Read through the data and report every line in which the word "https" occurs.
----- WORKING DATA -----
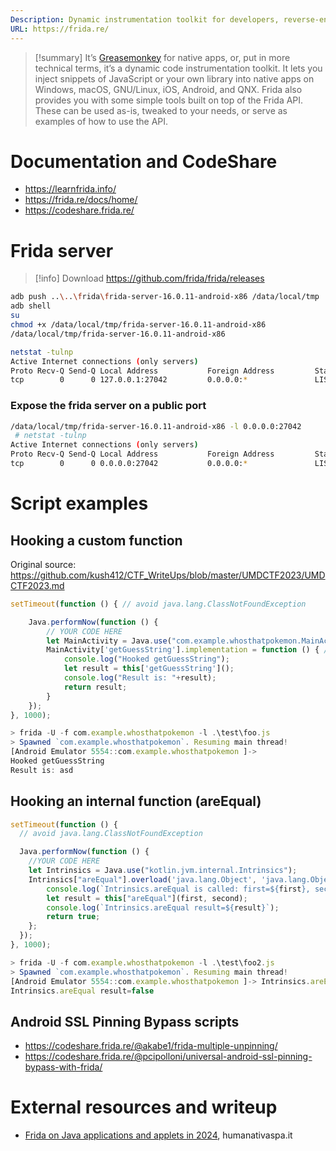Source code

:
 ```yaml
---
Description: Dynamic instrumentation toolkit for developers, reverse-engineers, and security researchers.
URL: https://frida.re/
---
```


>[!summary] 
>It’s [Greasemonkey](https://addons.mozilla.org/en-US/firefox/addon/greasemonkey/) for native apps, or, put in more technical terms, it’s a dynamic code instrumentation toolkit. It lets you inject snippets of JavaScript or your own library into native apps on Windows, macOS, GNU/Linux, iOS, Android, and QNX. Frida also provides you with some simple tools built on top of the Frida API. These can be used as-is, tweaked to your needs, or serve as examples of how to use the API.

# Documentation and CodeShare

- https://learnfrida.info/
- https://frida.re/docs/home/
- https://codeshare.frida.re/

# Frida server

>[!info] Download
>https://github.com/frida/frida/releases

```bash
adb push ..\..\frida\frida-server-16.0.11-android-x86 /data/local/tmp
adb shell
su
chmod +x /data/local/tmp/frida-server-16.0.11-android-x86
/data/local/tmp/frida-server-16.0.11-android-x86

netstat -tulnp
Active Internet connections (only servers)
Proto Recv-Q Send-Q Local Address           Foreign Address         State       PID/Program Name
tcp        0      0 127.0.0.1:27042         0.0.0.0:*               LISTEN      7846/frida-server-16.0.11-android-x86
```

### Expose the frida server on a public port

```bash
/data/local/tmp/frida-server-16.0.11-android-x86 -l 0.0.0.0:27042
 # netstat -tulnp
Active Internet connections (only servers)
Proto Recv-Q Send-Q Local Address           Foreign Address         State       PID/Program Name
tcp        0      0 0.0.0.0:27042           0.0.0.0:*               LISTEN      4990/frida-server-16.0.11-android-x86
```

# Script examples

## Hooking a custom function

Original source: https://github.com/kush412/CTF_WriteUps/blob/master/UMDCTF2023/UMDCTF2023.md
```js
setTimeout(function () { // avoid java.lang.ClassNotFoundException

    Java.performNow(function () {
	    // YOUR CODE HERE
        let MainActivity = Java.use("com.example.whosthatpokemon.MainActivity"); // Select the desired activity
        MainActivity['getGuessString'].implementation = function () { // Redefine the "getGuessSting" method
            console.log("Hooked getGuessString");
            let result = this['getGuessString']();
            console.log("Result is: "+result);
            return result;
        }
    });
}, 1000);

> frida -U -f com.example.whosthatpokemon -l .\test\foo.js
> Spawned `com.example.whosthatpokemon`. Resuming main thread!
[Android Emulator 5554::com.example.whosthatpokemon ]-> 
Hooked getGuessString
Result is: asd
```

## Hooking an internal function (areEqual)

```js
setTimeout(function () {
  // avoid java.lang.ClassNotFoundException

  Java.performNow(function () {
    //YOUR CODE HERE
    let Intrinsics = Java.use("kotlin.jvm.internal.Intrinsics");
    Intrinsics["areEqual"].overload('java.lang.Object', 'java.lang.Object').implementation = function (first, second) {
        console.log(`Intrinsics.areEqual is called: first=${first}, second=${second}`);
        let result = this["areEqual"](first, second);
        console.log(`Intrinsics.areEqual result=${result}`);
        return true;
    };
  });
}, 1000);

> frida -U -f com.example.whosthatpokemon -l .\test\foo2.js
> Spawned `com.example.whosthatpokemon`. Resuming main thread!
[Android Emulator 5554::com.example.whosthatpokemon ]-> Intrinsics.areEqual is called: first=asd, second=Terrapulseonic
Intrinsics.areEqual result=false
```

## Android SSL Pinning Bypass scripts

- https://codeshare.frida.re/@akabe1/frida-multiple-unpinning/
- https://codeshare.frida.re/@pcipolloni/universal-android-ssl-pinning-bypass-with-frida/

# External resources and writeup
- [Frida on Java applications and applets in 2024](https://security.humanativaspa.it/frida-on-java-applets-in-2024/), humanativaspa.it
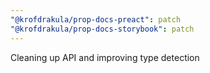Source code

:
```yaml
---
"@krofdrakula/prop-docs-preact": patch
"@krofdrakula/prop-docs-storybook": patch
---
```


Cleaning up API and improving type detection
-----
**TASK RESPONSE**:
URL: https://frida.re/
>It’s [Greasemonkey](https://addons.mozilla.org/en-US/firefox/addon/greasemonkey/) for native apps, or, put in more technical terms, it’s a dynamic code instrumentation toolkit. It lets you inject snippets of JavaScript or your own library into native apps on Windows, macOS, GNU/Linux, iOS, Android, and QNX. Frida also provides you with some simple tools built on top of the Frida API. These can be used as-is, tweaked to your needs, or serve as examples of how to use the API.
- https://learnfrida.info/
- https://frida.re/docs/home/
- https://codeshare.frida.re/
>https://github.com/frida/frida/releases
Original source: https://github.com/kush412/CTF_WriteUps/blob/master/UMDCTF2023/UMDCTF2023.md
- https://codeshare.frida.re/@akabe1/frida-multiple-unpinning/
- https://codeshare.frida.re/@pcipolloni/universal-android-ssl-pinning-bypass-with-frida/
- [Frida on Java applications and applets in 2024](https://security.humanativaspa.it/frida-on-java-applets-in-2024/), humanativaspa.it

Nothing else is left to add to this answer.